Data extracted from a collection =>

↓↓↓

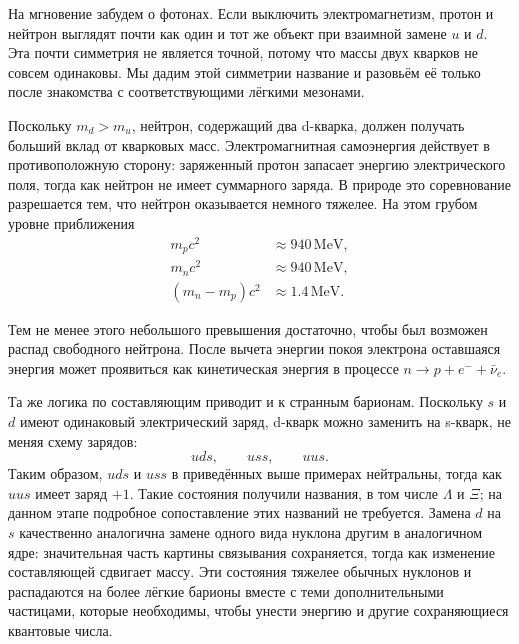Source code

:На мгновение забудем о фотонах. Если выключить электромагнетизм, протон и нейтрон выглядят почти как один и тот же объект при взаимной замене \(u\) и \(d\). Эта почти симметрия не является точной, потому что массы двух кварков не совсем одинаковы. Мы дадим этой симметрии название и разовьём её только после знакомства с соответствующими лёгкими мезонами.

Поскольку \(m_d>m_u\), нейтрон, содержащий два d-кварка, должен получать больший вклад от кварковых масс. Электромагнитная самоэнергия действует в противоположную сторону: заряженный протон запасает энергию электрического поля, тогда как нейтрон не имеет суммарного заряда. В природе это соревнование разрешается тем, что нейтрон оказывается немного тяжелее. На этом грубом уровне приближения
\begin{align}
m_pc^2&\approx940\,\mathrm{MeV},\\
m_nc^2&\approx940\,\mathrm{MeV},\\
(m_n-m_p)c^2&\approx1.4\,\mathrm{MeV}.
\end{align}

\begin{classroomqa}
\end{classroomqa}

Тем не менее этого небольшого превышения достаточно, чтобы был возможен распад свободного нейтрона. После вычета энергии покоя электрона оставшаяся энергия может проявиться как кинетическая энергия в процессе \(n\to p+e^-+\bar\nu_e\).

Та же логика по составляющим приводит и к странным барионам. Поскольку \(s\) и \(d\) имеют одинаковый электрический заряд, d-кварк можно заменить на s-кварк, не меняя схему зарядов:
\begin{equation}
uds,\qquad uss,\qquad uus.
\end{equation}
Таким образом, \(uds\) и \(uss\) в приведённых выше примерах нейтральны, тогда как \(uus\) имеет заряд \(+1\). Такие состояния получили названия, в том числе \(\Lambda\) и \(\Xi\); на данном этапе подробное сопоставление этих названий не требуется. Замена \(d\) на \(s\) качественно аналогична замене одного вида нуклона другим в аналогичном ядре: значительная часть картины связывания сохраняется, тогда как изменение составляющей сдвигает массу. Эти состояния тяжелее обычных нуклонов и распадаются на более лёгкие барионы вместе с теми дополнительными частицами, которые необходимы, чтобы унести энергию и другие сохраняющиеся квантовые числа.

↑↑↑
↓↓↓

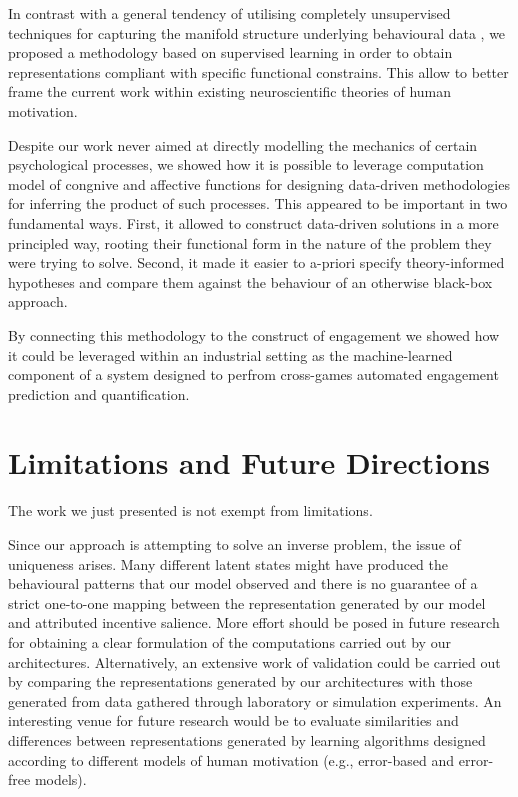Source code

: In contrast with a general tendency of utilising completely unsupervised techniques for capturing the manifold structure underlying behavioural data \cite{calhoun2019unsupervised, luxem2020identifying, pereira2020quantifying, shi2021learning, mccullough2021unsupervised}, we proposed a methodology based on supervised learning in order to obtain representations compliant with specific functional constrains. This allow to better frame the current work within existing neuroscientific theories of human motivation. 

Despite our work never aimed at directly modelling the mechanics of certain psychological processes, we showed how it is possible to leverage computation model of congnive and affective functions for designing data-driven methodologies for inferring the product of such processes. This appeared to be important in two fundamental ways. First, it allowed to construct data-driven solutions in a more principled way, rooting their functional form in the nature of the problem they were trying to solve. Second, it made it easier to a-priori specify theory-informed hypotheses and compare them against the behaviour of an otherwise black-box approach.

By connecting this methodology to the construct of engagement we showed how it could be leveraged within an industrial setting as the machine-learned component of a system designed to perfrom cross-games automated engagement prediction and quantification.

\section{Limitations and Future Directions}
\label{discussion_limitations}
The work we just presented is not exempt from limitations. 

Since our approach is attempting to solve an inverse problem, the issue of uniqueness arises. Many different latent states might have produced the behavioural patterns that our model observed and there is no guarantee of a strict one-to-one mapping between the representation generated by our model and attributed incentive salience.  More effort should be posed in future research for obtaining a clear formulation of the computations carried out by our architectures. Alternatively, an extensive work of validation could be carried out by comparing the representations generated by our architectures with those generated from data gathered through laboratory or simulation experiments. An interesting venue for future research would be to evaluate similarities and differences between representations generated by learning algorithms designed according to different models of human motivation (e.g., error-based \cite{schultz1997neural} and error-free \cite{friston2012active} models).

↑↑↑

Directions => Look back at the entries above. Retype the line with "Despite our work", the line with "The work we", and all lines in between.

Answer =>
Despite our work never aimed at directly modelling the mechanics of certain psychological processes, we showed how it is possible to leverage computation model of congnive and affective functions for designing data-driven methodologies for inferring the product of such processes. This appeared to be important in two fundamental ways. First, it allowed to construct data-driven solutions in a more principled way, rooting their functional form in the nature of the problem they were trying to solve. Second, it made it easier to a-priori specify theory-informed hypotheses and compare them against the behaviour of an otherwise black-box approach.

By connecting this methodology to the construct of engagement we showed how it could be leveraged within an industrial setting as the machine-learned component of a system designed to perfrom cross-games automated engagement prediction and quantification.

\section{Limitations and Future Directions}
\label{discussion_limitations}
The work we just presented is not exempt from limitations. 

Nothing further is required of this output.